In adolescent and adult patients with cystic fibrosis taking lumacaftor-ivacaftor (Orkambi, Vertex), the combination drug appears to improve lung function and body weight and reduce the need for intravenous antibiotic treatment, according to a French study published online in the American Thoracic Society’s American Journal of Respiratory and Critical Care Medicine.
However, nearly one in five patients could not tolerate treatment, most often due to adverse breathing events, during one year of follow-up. The rate of discontinuation was considerably higher than previously reported in clinical trials, the authors wrote.
Researchers studied 845 patients (292 adolescents, 553 adults) who were treated at 47 cystic fibrosis centers throughout France.
Cystic fibrosis is caused by mutations in the cystic fibrosis transmembrane conductance regulator (CFTR) gene. In 2015 the Food and Drug Administration and the European Medicines Agency approved lumacaftor-ivacaftor in treating patients who have inherited the same defective CFTR gene, known scientifically as the Phe508del mutation, from their parents.
“We felt it was important to obtain real-life post-marketing data in a large population of unselected patients with CF,” said Dr. Burgel, a professor of medicine at Paris Descartes University and a physician at Cochin Hospital, Assistance Publique Hôpitaux de Paris. “Our findings provide a useful complement to randomized clinical trials in which participants were selected based on very strict criteria.”
The study found that patients who took lumacaftor-ivacaftor continuously for 12 months experienced:
- 3.67% increase in their percent predicted FEV1.
- Weight increase by approximately 2 to 3 kg (4.5-6.5 lbs.).
- 35% reduction in courses of intravenous antibiotics.
The researchers found that 18.2% of participants in the study dropped out. According to the authors, this was “markedly” higher than “pivotal clinical trials,” in which less than 5% of patients discontinued the combination therapy. Based on their findings, the authors believe the higher rates in the current study were likely the result of enrolling a higher proportion of patients with severe respiratory disease. However, discontinuation rates in patients with milder disease were also three times higher than in clinical trials, presumably because these patients had less stable disease, the authors said.
Nearly half the patients who discontinued treatment did so because of adverse respiratory events and more than a quarter discontinued treatment due to adverse non-respiratory events, most often digestive problems.
Other study findings:
- Patients who discontinued treatment were more likely to have experienced an exacerbation after IV antibiotics in the year before taking the combination drug.
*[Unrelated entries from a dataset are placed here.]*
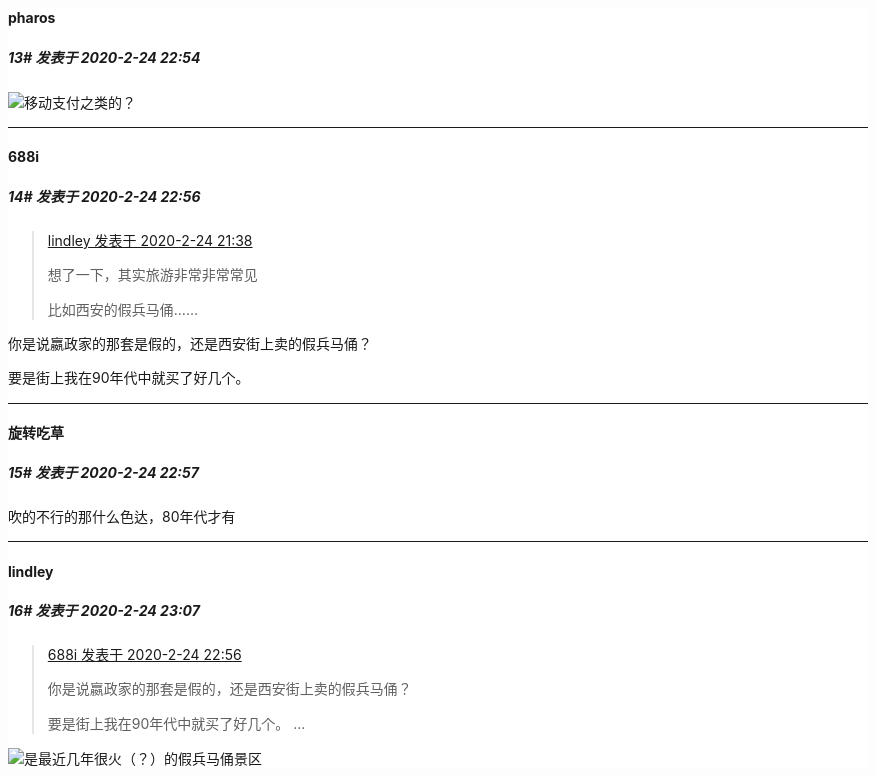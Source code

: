 ####  pharos  
##### 13#       发表于 2020-2-24 22:54



<img src="https://static.saraba1st.com/image/smiley/face2017/068.png" referrerpolicy="no-referrer">移动支付之类的？







-----

####  688i  
##### 14#       发表于 2020-2-24 22:56



<blockquote><a href="httphttps://bbs.saraba1st.com/2b/forum.php?mod=redirect&amp;goto=findpost&amp;pid=46513517&amp;ptid=1915531" target="_blank">lindley 发表于 2020-2-24 21:38</a>

想了一下，其实旅游非常非常常见


比如西安的假兵马俑……</blockquote>
你是说嬴政家的那套是假的，还是西安街上卖的假兵马俑？

要是街上我在90年代中就买了好几个。







-----

####  旋转吃草  
##### 15#       发表于 2020-2-24 22:57




吹的不行的那什么色达，80年代才有







-----

####  lindley  
##### 16#       发表于 2020-2-24 23:07



<blockquote><a href="httphttps://bbs.saraba1st.com/2b/forum.php?mod=redirect&amp;goto=findpost&amp;pid=46514542&amp;ptid=1915531" target="_blank">688i 发表于 2020-2-24 22:56</a>

你是说嬴政家的那套是假的，还是西安街上卖的假兵马俑？

要是街上我在90年代中就买了好几个。 ...</blockquote>
<img src="https://static.saraba1st.com/image/smiley/face2017/006.png" referrerpolicy="no-referrer">是最近几年很火（？）的假兵马俑景区
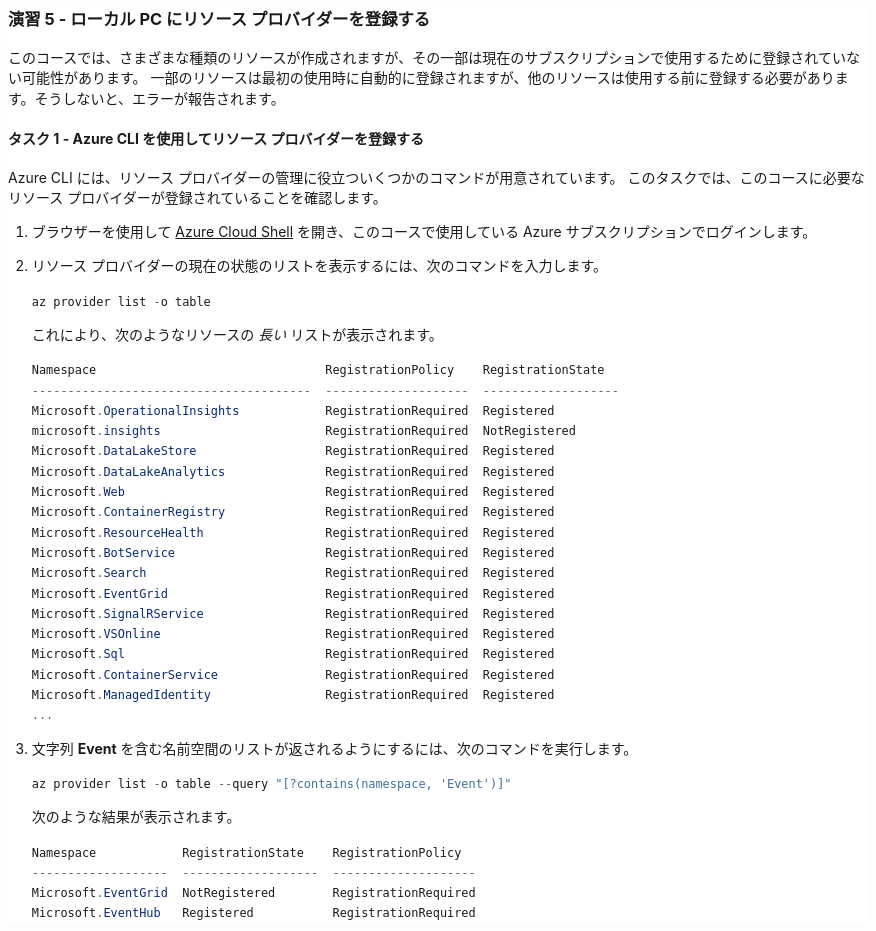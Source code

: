 ### <a name="exercise-5---register-resource-providers-on-the-local-pc"></a>演習 5 - ローカル PC にリソース プロバイダーを登録する

このコースでは、さまざまな種類のリソースが作成されますが、その一部は現在のサブスクリプションで使用するために登録されていない可能性があります。 一部のリソースは最初の使用時に自動的に登録されますが、他のリソースは使用する前に登録する必要があります。そうしないと、エラーが報告されます。

#### <a name="task-1---register-resource-providers-using-the-azure-cli"></a>タスク 1 - Azure CLI を使用してリソース プロバイダーを登録する

Azure CLI には、リソース プロバイダーの管理に役立ついくつかのコマンドが用意されています。 このタスクでは、このコースに必要なリソース プロバイダーが登録されていることを確認します。

1. ブラウザーを使用して [Azure Cloud Shell](https://shell.azure.com/) を開き、このコースで使用している Azure サブスクリプションでログインします。

1. リソース プロバイダーの現在の状態のリストを表示するには、次のコマンドを入力します。

    ```powershell
    az provider list -o table
    ```

    これにより、次のようなリソースの *長い* リストが表示されます。

    ```powershell
    Namespace                                RegistrationPolicy    RegistrationState
    ---------------------------------------  --------------------  -------------------
    Microsoft.OperationalInsights            RegistrationRequired  Registered
    microsoft.insights                       RegistrationRequired  NotRegistered
    Microsoft.DataLakeStore                  RegistrationRequired  Registered
    Microsoft.DataLakeAnalytics              RegistrationRequired  Registered
    Microsoft.Web                            RegistrationRequired  Registered
    Microsoft.ContainerRegistry              RegistrationRequired  Registered
    Microsoft.ResourceHealth                 RegistrationRequired  Registered
    Microsoft.BotService                     RegistrationRequired  Registered
    Microsoft.Search                         RegistrationRequired  Registered
    Microsoft.EventGrid                      RegistrationRequired  Registered
    Microsoft.SignalRService                 RegistrationRequired  Registered
    Microsoft.VSOnline                       RegistrationRequired  Registered
    Microsoft.Sql                            RegistrationRequired  Registered
    Microsoft.ContainerService               RegistrationRequired  Registered
    Microsoft.ManagedIdentity                RegistrationRequired  Registered
    ...
    ```

1. 文字列 **Event** を含む名前空間のリストが返されるようにするには、次のコマンドを実行します。

    ```powershell
    az provider list -o table --query "[?contains(namespace, 'Event')]"
    ```

    次のような結果が表示されます。

    ```powershell
    Namespace            RegistrationState    RegistrationPolicy
    -------------------  -------------------  --------------------
    Microsoft.EventGrid  NotRegistered        RegistrationRequired
    Microsoft.EventHub   Registered           RegistrationRequired
    ```

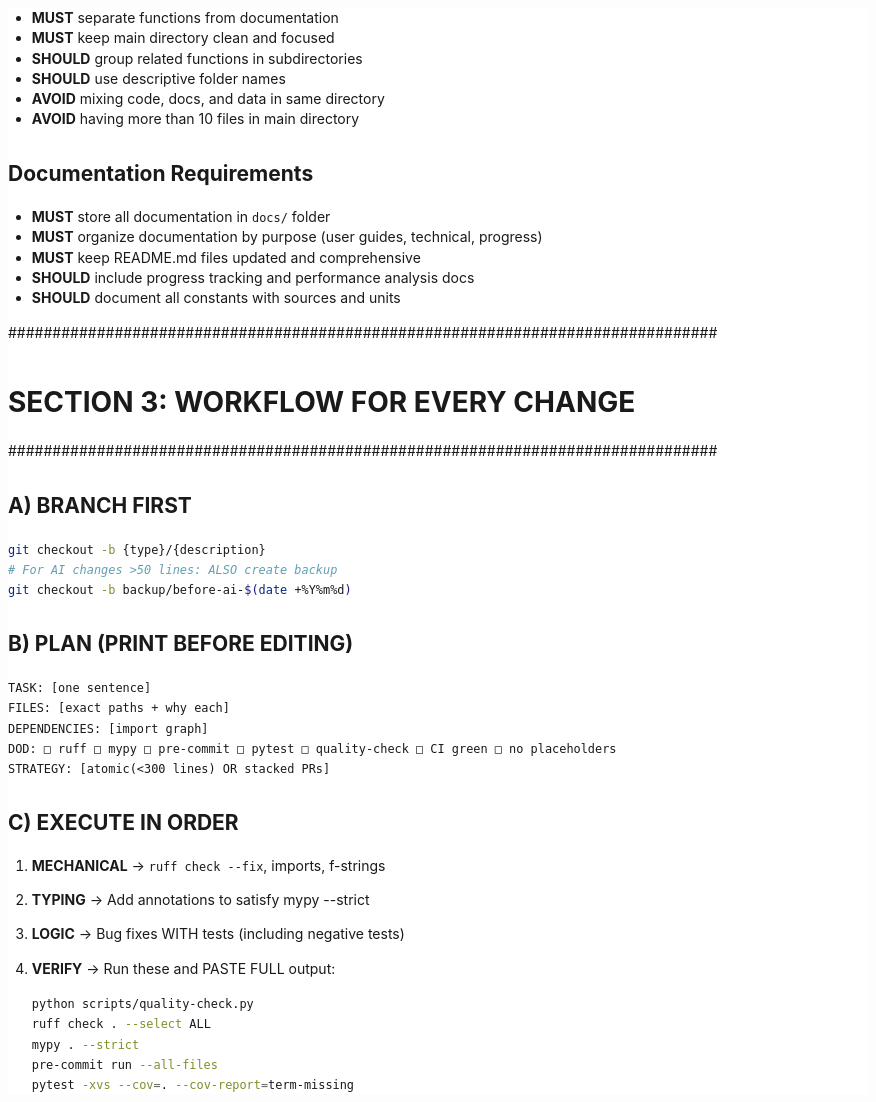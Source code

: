 - **MUST** separate functions from documentation
- **MUST** keep main directory clean and focused
- **SHOULD** group related functions in subdirectories
- **SHOULD** use descriptive folder names
- **AVOID** mixing code, docs, and data in same directory
- **AVOID** having more than 10 files in main directory

## **Documentation Requirements**

- **MUST** store all documentation in `docs/` folder
- **MUST** organize documentation by purpose (user guides, technical, progress)
- **MUST** keep README.md files updated and comprehensive
- **SHOULD** include progress tracking and performance analysis docs
- **SHOULD** document all constants with sources and units

################################################################################

# SECTION 3: WORKFLOW FOR EVERY CHANGE

################################################################################

## A) BRANCH FIRST

```bash
git checkout -b {type}/{description}
# For AI changes >50 lines: ALSO create backup
git checkout -b backup/before-ai-$(date +%Y%m%d)
```

## B) PLAN (PRINT BEFORE EDITING)

```
TASK: [one sentence]
FILES: [exact paths + why each]
DEPENDENCIES: [import graph]
DOD: □ ruff □ mypy □ pre-commit □ pytest □ quality-check □ CI green □ no placeholders
STRATEGY: [atomic(<300 lines) OR stacked PRs]
```

## C) EXECUTE IN ORDER

1. **MECHANICAL** → `ruff check --fix`, imports, f-strings
2. **TYPING** → Add annotations to satisfy mypy --strict
3. **LOGIC** → Bug fixes WITH tests (including negative tests)
4. **VERIFY** → Run these and PASTE FULL output:

   ```bash
   python scripts/quality-check.py
   ruff check . --select ALL
   mypy . --strict
   pre-commit run --all-files
   pytest -xvs --cov=. --cov-report=term-missing
   ```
- Adults were more likely than adolescents to discontinue treatment.
- Adults, but not adolescents, who discontinued therapy were at high risk of rapid FEV1 decline, BMI decrease and multiple respiratory exacerbations.
- The combination therapy was associated with a reduction in frequent (≥ 2) exacerbations per year.
“For patients who are able to continue lumacaftor-ivacaftor, there is clinically meaningful improvement in respiratory disease and nutritional status,” Dr. Burgel said. “However, our study found that the benefits and risks of new therapies cannot be extrapolated to patients who were excluded from clinical trials.”